Any business entity with property or goods of others in its care, custody or control is referred to as a bailee. The owner of the goods is the bailor. Bailees have a legal obligation to exercise a certain degree of care to protect and preserve the owner’s goods from being damaged. The bailee owes this obligation only when the cause of loss is within its control. If property of others is damaged or destroyed due to the negligence of the bailee or its employees, the bailee is responsible and is required to compensate the owner. This is common law liability based on negligence and is usually referred to as “liability imposed by law.” In addition, a bailee may, by written or oral contract, assume liability for damage by specified causes of loss.
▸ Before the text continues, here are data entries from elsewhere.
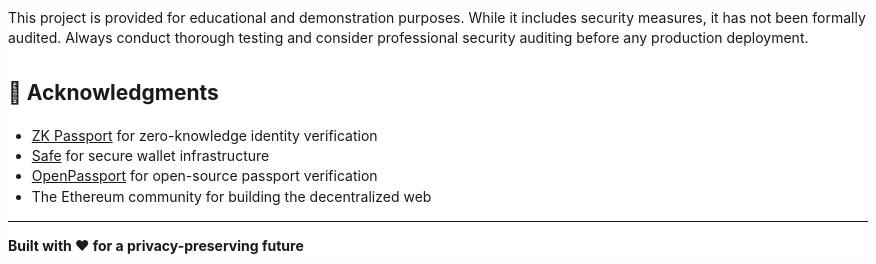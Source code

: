 This project is provided for educational and demonstration purposes. While it includes security measures, it has not been formally audited. Always conduct thorough testing and consider professional security auditing before any production deployment.

## 🙏 Acknowledgments

- [ZK Passport](https://zkpassport.id/) for zero-knowledge identity verification
- [Safe](https://safe.global/) for secure wallet infrastructure
- [OpenPassport](https://openpassport.app/) for open-source passport verification
- The Ethereum community for building the decentralized web

---

**Built with ❤️ for a privacy-preserving future**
Such contractual liability and liability imposed by law are included in the broader term known as “legal liability.”
Apart from legal liability, some businesses that provide services involving repairing, processing or storing customers’ goods may want to protect their customers by also obtaining coverage against loss by fire or certain other causes of loss regardless of legal liability. Doing so maintains customer good will as well as reflecting customary trade practice in some cases.
Customers’ goods are not the only kinds of personal property that may be in the insured’s care, custody or control. For example, leasing machinery, equipment and other personal property is a common commercial transaction and many insureds become bailees with respect to the personal property they lease.
To summarize, a bailee may have “legal liability” either “imposed by law,” “assumed by contract” or assumed voluntarily. All are examples of situations where a bailee may seek insurance coverage on the exposure.